***** The data
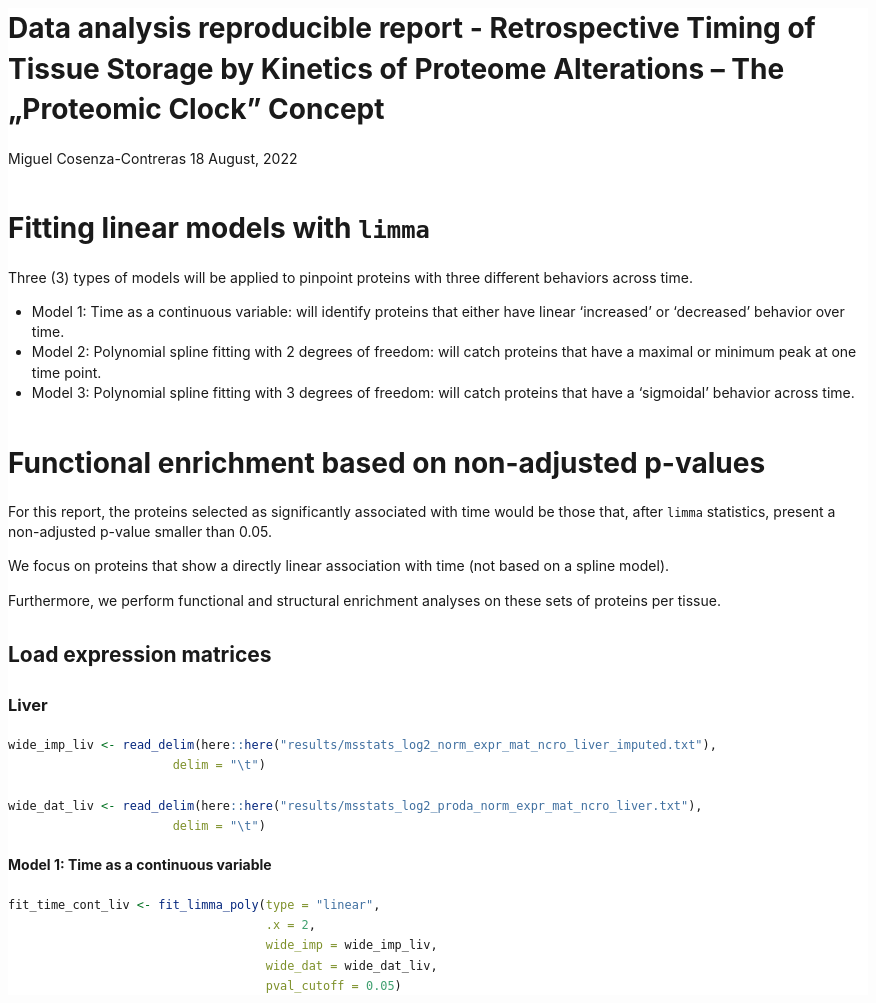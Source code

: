 Data analysis reproducible report - Retrospective Timing of Tissue
Storage by Kinetics of Proteome Alterations – The „Proteomic Clock”
Concept
================
Miguel Cosenza-Contreras
18 August, 2022

# Fitting linear models with `limma`

Three (3) types of models will be applied to pinpoint proteins with
three different behaviors across time.

-   Model 1: Time as a continuous variable: will identify proteins that
    either have linear ‘increased’ or ‘decreased’ behavior over time.
-   Model 2: Polynomial spline fitting with 2 degrees of freedom: will
    catch proteins that have a maximal or minimum peak at one time
    point.
-   Model 3: Polynomial spline fitting with 3 degrees of freedom: will
    catch proteins that have a ‘sigmoidal’ behavior across time.

# Functional enrichment based on non-adjusted p-values

For this report, the proteins selected as significantly associated with
time would be those that, after `limma` statistics, present a
non-adjusted p-value smaller than 0.05.

We focus on proteins that show a directly linear association with time
(not based on a spline model).

Furthermore, we perform functional and structural enrichment analyses on
these sets of proteins per tissue.

## Load expression matrices

### Liver

``` r
wide_imp_liv <- read_delim(here::here("results/msstats_log2_norm_expr_mat_ncro_liver_imputed.txt"),
                       delim = "\t")

wide_dat_liv <- read_delim(here::here("results/msstats_log2_proda_norm_expr_mat_ncro_liver.txt"),
                       delim = "\t")
```

#### Model 1: Time as a continuous variable

``` r
fit_time_cont_liv <- fit_limma_poly(type = "linear", 
                                    .x = 2,
                                    wide_imp = wide_imp_liv, 
                                    wide_dat = wide_dat_liv,
                                    pval_cutoff = 0.05)
```
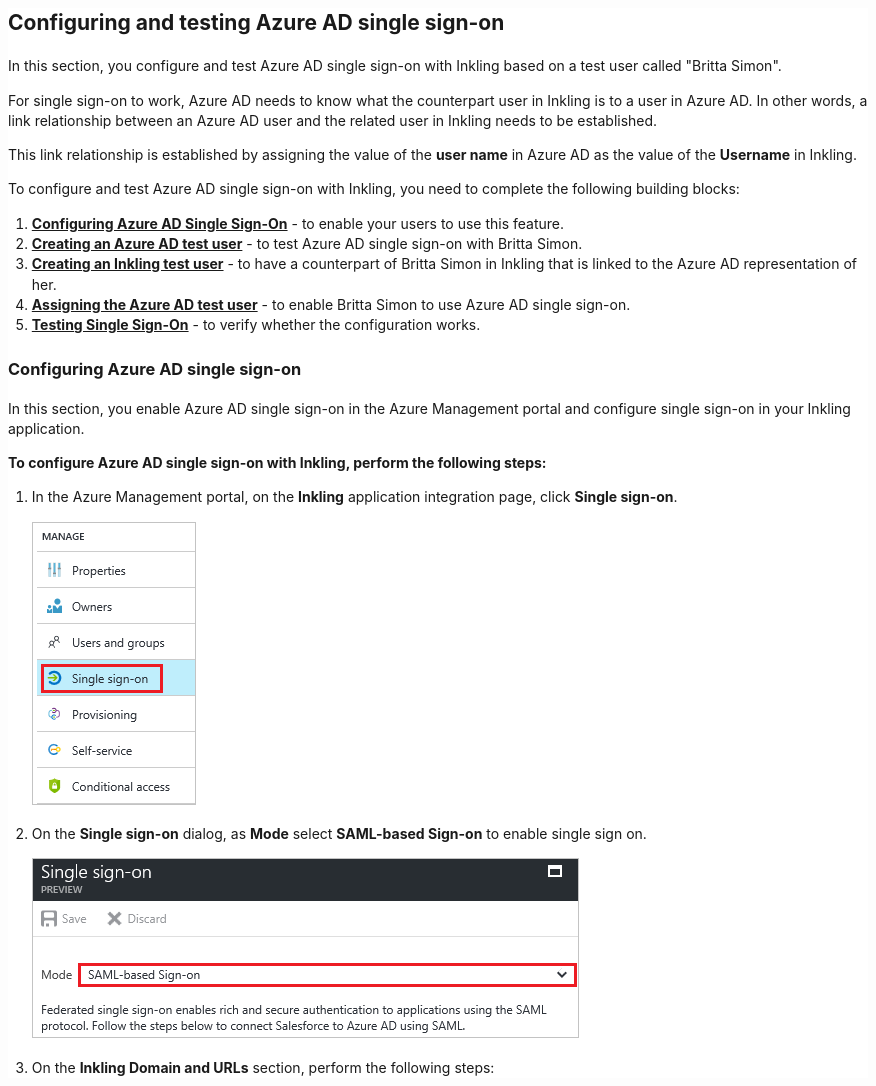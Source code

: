 
##  Configuring and testing Azure AD single sign-on
In this section, you configure and test Azure AD single sign-on with Inkling based on a test user called "Britta Simon".

For single sign-on to work, Azure AD needs to know what the counterpart user in Inkling is to a user in Azure AD. In other words, a link relationship between an Azure AD user and the related user in Inkling needs to be established.

This link relationship is established by assigning the value of the **user name** in Azure AD as the value of the **Username** in Inkling.

To configure and test Azure AD single sign-on with Inkling, you need to complete the following building blocks:

1. **[Configuring Azure AD Single Sign-On](#configuring-azure-ad-single-sign-on)** - to enable your users to use this feature.
1. **[Creating an Azure AD test user](#creating-an-azure-ad-test-user)** - to test Azure AD single sign-on with Britta Simon.
1. **[Creating an Inkling test user](#creating-an-inkling-test-user)** - to have a counterpart of Britta Simon in Inkling that is linked to the Azure AD representation of her.
1. **[Assigning the Azure AD test user](#assigning-the-azure-ad-test-user)** - to enable Britta Simon to use Azure AD single sign-on.
1. **[Testing Single Sign-On](#testing-single-sign-on)** - to verify whether the configuration works.

### Configuring Azure AD single sign-on

In this section, you enable Azure AD single sign-on in the Azure Management portal and configure single sign-on in your Inkling application.

**To configure Azure AD single sign-on with Inkling, perform the following steps:**

1. In the Azure Management portal, on the **Inkling** application integration page, click **Single sign-on**.

	![Configure Single Sign-On][4]

1. On the **Single sign-on** dialog, as **Mode** select **SAML-based Sign-on** to enable single sign on.
 
	![Configure Single Sign-On](./media/inkling-tutorial/tutorial_general_300.png)
	
1. On the **Inkling Domain and URLs** section, perform the following steps:
	

[1]: ./media/inkling-tutorial/tutorial_general_01.png
[2]: ./media/inkling-tutorial/tutorial_general_02.png
[3]: ./media/inkling-tutorial/tutorial_general_03.png
[4]: ./media/inkling-tutorial/tutorial_general_04.png
[100]: ./media/inkling-tutorial/tutorial_general_100.png
[200]: ./media/inkling-tutorial/tutorial_general_200.png
[201]: ./media/inkling-tutorial/tutorial_general_201.png
[202]: ./media/inkling-tutorial/tutorial_general_202.png
[203]: ./media/inkling-tutorial/tutorial_general_203.png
**********
Task ::
The line with "Three (3) types" marks the end: restate word for word every line from the top of the data through that one, omitting pictures.

Task result ::
Source code

: Data analysis reproducible report - Retrospective Timing of Tissue
Storage by Kinetics of Proteome Alterations – The „Proteomic Clock”
Concept
================
Miguel Cosenza-Contreras
18 August, 2022

# Fitting linear models with `limma`

Three (3) types of models will be applied to pinpoint proteins with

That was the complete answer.